The rebuttal: How can theater companies survive.
Although I believe the theaters are on the decline, there might be factors that might prove otherwise. Since the quarantine has kept the urges contained, there could be a resurgence of social activity after the quarantine. Theaters could adapt to the changes by having dividers between each seat and have better air filter technology. New technology can keep theaters thriving as did the air conditioner did for movie theaters in the 1920s. If it wasn't for the air cooling in movie theaters, watching movies would have continued to be uncomfortable in the extreme heat of summer.
There could also be a new gimmick that can make the theater experience like no other. Just tossing ideas: interactive space, cheaper prices, breaking out of the old formula.
When movie-pass first came with the $10 monthly and unlimited movie entry, everyone flocked to the movie theater exploiting its extreme value. I watched so many movies that summer, going five times per month. It was what everyone wanted, and there was a resurgence of non-frequent-movie-goer, aka my dad, who even went to enjoy movie theaters again. With the movie pass incident, it showed that there was a demand for people to visit movie theaters. However, the normal price prevented those, after movie-pass changed its terms and eventually going bankrupt, from ever returning to movie theaters.
It is up to an unexpected technology that can save the theater-going experience. Stories can be enhanced if aromatics and haptic feedback are used in theaters. Or an idea as far fetched as Willy Wonka's taste television. Maybe the architecture of theaters will be very different in the future if it still survives. Hope for the best but prepare for the worst (Worst meaning the end of film theaters).

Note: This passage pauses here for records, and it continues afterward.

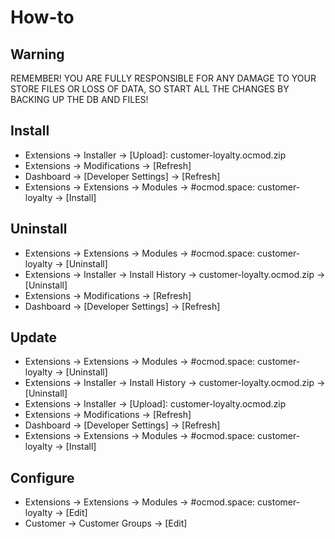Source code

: # How-to

## Warning
REMEMBER! YOU ARE FULLY RESPONSIBLE FOR ANY DAMAGE TO YOUR STORE FILES OR LOSS OF DATA, SO START ALL THE CHANGES BY BACKING UP THE DB AND FILES!

## Install
* Extensions → Installer → [Upload]: customer-loyalty.ocmod.zip
* Extensions → Modifications → [Refresh]
* Dashboard → [Developer Settings] → [Refresh]
* Extensions → Extensions → Modules → #ocmod.space: customer-loyalty → [Install]

## Uninstall
* Extensions → Extensions → Modules → #ocmod.space: customer-loyalty → [Uninstall]
* Extensions → Installer → Install History → customer-loyalty.ocmod.zip → [Uninstall]
* Extensions → Modifications → [Refresh]
* Dashboard → [Developer Settings] → [Refresh]

## Update
* Extensions → Extensions → Modules → #ocmod.space: customer-loyalty → [Uninstall]
* Extensions → Installer → Install History → customer-loyalty.ocmod.zip → [Uninstall]
* Extensions → Installer → [Upload]: customer-loyalty.ocmod.zip
* Extensions → Modifications → [Refresh]
* Dashboard → [Developer Settings] → [Refresh]
* Extensions → Extensions → Modules → #ocmod.space: customer-loyalty → [Install]

## Configure
* Extensions → Extensions → Modules → #ocmod.space: customer-loyalty → [Edit]
* Customer → Customer Groups → [Edit]
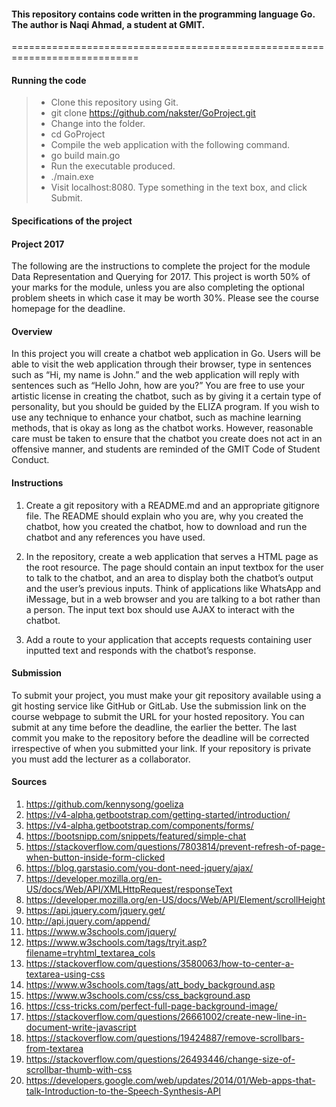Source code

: #### This repository contains code written in the programming language Go. The author is Naqi Ahmad, a student at GMIT.
============================================================================
#### Running the code

>- Clone this repository using Git.
> - git clone https://github.com/nakster/GoProject.git
> - Change into the folder.
> - cd GoProject
> - Compile the web application with the following command.
> - go build main.go
> - Run the executable produced.
> - ./main.exe
> - Visit localhost:8080. Type something in the text box, and click Submit.


#### Specifications of the project
#### Project 2017
The following are the instructions to complete the project for the module Data Representation and Querying for 2017. This project is worth 50% of your marks for the module, unless you are also completing the optional problem sheets in which case it may be worth 30%. Please see the course homepage for the deadline.

#### Overview
In this project you will create a chatbot web application in Go. Users will be able to visit the web application through their browser, type in sentences such as “Hi, my name is John.” and the web application will reply with sentences such as “Hello John, how are you?” You are free to use your artistic license in creating the chatbot, such as by giving it a certain type of personality, but you should be guided by the ELIZA program. If you wish to use any technique to enhance your chatbot, such as machine learning methods, that is okay as long as the chatbot works. However, reasonable care must be taken to ensure that the chatbot you create does not act in an offensive manner, and students are reminded of the GMIT Code of Student Conduct.

#### Instructions
1. Create a git repository with a README.md and an appropriate gitignore file. The README should explain who you are, why you created the chatbot, how you created the chatbot, how to download and run the chatbot and any references you have used.

2. In the repository, create a web application that serves a HTML page as the root resource. The page should contain an input textbox for the user to talk to the chatbot, and an area to display both the chatbot’s output and the user’s previous inputs. Think of applications like WhatsApp and iMessage, but in a web browser and you are talking to a bot rather than a person. The input text box should use AJAX to interact with the chatbot.

3. Add a route to your application that accepts requests containing user inputted text and responds with the chatbot’s response.

#### Submission

To submit your project, you must make your git repository available using a git hosting service like GitHub or GitLab. Use the submission link on the course webpage to submit the URL for your hosted repository. You can submit at any time before the deadline, the earlier the better. The last commit you make to the repository before the deadline will be corrected irrespective of when you submitted your link. If your repository is private you must add the lecturer as a collaborator.

#### Sources
1. https://github.com/kennysong/goeliza
2. https://v4-alpha.getbootstrap.com/getting-started/introduction/
3. https://v4-alpha.getbootstrap.com/components/forms/
4. https://bootsnipp.com/snippets/featured/simple-chat
5. https://stackoverflow.com/questions/7803814/prevent-refresh-of-page-when-button-inside-form-clicked
6. https://blog.garstasio.com/you-dont-need-jquery/ajax/
8. https://developer.mozilla.org/en-US/docs/Web/API/XMLHttpRequest/responseText
9. https://developer.mozilla.org/en-US/docs/Web/API/Element/scrollHeight
10. https://api.jquery.com/jquery.get/
11. http://api.jquery.com/append/
12. https://www.w3schools.com/jquery/
13. https://www.w3schools.com/tags/tryit.asp?filename=tryhtml_textarea_cols 
14. https://stackoverflow.com/questions/3580063/how-to-center-a-textarea-using-css 
15. https://www.w3schools.com/tags/att_body_background.asp
16. https://www.w3schools.com/css/css_background.asp
17. https://css-tricks.com/perfect-full-page-background-image/
18. https://stackoverflow.com/questions/26661002/create-new-line-in-document-write-javascript 
19. https://stackoverflow.com/questions/19424887/remove-scrollbars-from-textarea
20. https://stackoverflow.com/questions/26493446/change-size-of-scrollbar-thumb-with-css 
21. https://developers.google.com/web/updates/2014/01/Web-apps-that-talk-Introduction-to-the-Speech-Synthesis-API



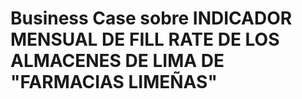 # Business Case sobre INDICADOR MENSUAL DE FILL RATE DE LOS ALMACENES  DE LIMA DE "FARMACIAS LIMEÑAS"

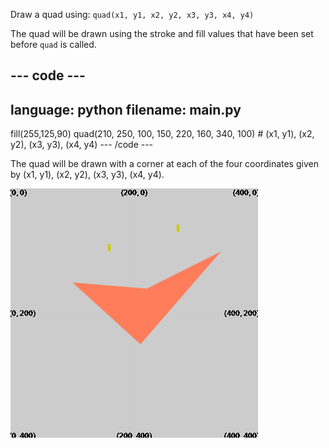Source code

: Draw a quad using: `quad(x1, y1, x2, y2, x3, y3, x4, y4)`

The quad will be drawn using the stroke and fill values that have been set before `quad` is called.

--- code ---
---
language: python
filename: main.py
---
  fill(255,125,90) quad(210, 250, 100, 150, 220, 160, 340, 100) # (x1, y1), (x2, y2), (x3, y3), (x4, y4) --- /code ---

The quad will be drawn with a corner at each of the four coordinates given by (x1, y1), (x2, y2), (x3, y3), (x4, y4).

![The output area showing a triangle with corners at the coordinates from the code.](images/example.png)
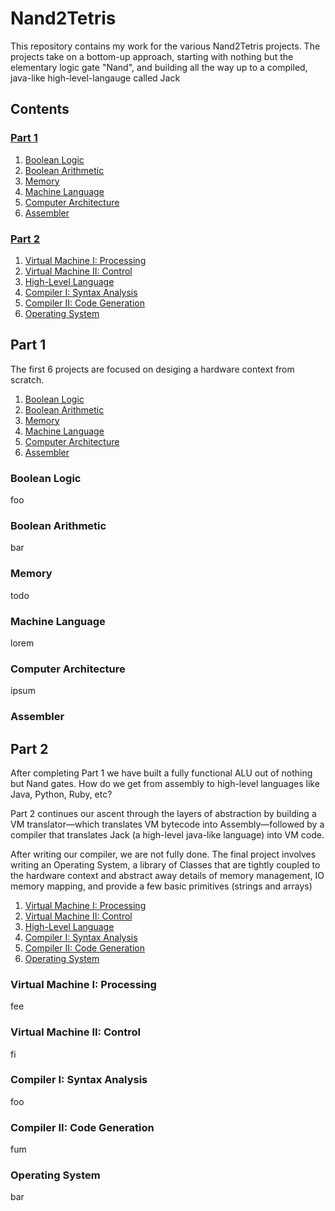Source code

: # Nand2Tetris

  

This repository contains my work for the various Nand2Tetris projects. The projects take on a bottom-up approach, starting with nothing but the elementary logic gate "Nand", and building all the way up to a compiled, java-like high-level-langauge called Jack

## Contents
### [Part 1](#Part-I)

1. [Boolean Logic](#Boolean-Logic)
2. [Boolean Arithmetic](#Boolean-Arithmetic)
3. [Memory](#Memory)
4. [Machine Language](#Machine-Language)
5. [Computer Architecture](#Computer-Architecture)
6. [Assembler](#Assembler)

###  **[Part 2](#Part-II)**

1. [Virtual Machine I: Processing](#Virtual-Machine-I:-Processing)
2. [Virtual Machine II: Control](#Virtual-Machine-II:-Control)
3. [High-Level Language](#High-Level-Language)
4. [Compiler I: Syntax Analysis](#Compiler-I:-Syntax-Analysis)
5. [Compiler II: Code Generation](#Compiler-II:-Code-Generation)
6. [Operating System](#Operating-System)

## Part 1

The first 6 projects are focused on desiging a hardware context from scratch.

1. [Boolean Logic](#Boolean-Logic)
2. [Boolean Arithmetic](#Boolean-Arithmetic)
3. [Memory](#Memory)
4. [Machine Language](#Machine-Language)
5. [Computer Architecture](#Computer-Architecture)
6. [Assembler](#Assembler)

### Boolean Logic

foo

### Boolean Arithmetic

bar

### Memory

todo

### Machine Language

lorem

### Computer Architecture

ipsum

### Assembler

## Part 2
After completing Part 1 we have built a fully functional ALU out of nothing but Nand gates. How do we get from assembly to high-level languages like Java, Python, Ruby, etc?

Part 2 continues our ascent through the layers of abstraction by building a VM translator—which translates VM bytecode into Assembly—followed by a compiler that translates Jack (a high-level java-like language) into VM code.

After writing our compiler, we are not fully done. The final project involves writing an Operating System, a library of Classes that are tightly coupled to the hardware context and abstract away details of memory management, IO memory mapping, and provide a few basic primitives (strings and arrays)

1. [Virtual Machine I: Processing](#Virtual-Machine-I:-Processing)
2. [Virtual Machine II: Control](#Virtual-Machine-II:-Control)
3. [High-Level Language](#High-Level-Language)
4. [Compiler I: Syntax Analysis](#Compiler-I:-Syntax-Analysis)
5. [Compiler II: Code Generation](#Compiler-II:-Code-Generation)
6. [Operating System](#Operating-System)

### Virtual Machine I: Processing
fee
### Virtual Machine II: Control
fi
### Compiler I: Syntax Analysis
foo
### Compiler II: Code Generation
fum
### Operating System
bar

There is however an undervalued viewing experience that has existed: drive-in theaters. Theater companies can turn their focus to drive-in theater as it already offers isolation and is fairly safe. It has worked for many years and it will continue to work if the demand is there. The only downside, I see is the demographic this will benefit. People living in the suburbs or rural communities can benefit from this the most. Since most of the world's population is concentrated in packed cities, finding the real estate to have a drive-in theater in the city is very expensive. People would need to drive outside the city to enjoy drive-in theaters. Another problem with this solution is that it is required to have a car to watch a movie. Will there be Uber/Lyft movie services for drive-in theaters? It is a funny thought but then again, going into a stranger's car was a strange thought back then as well. In the future of big-screen screenings, Drive-in theater seems like the most convenient option since it already has existed.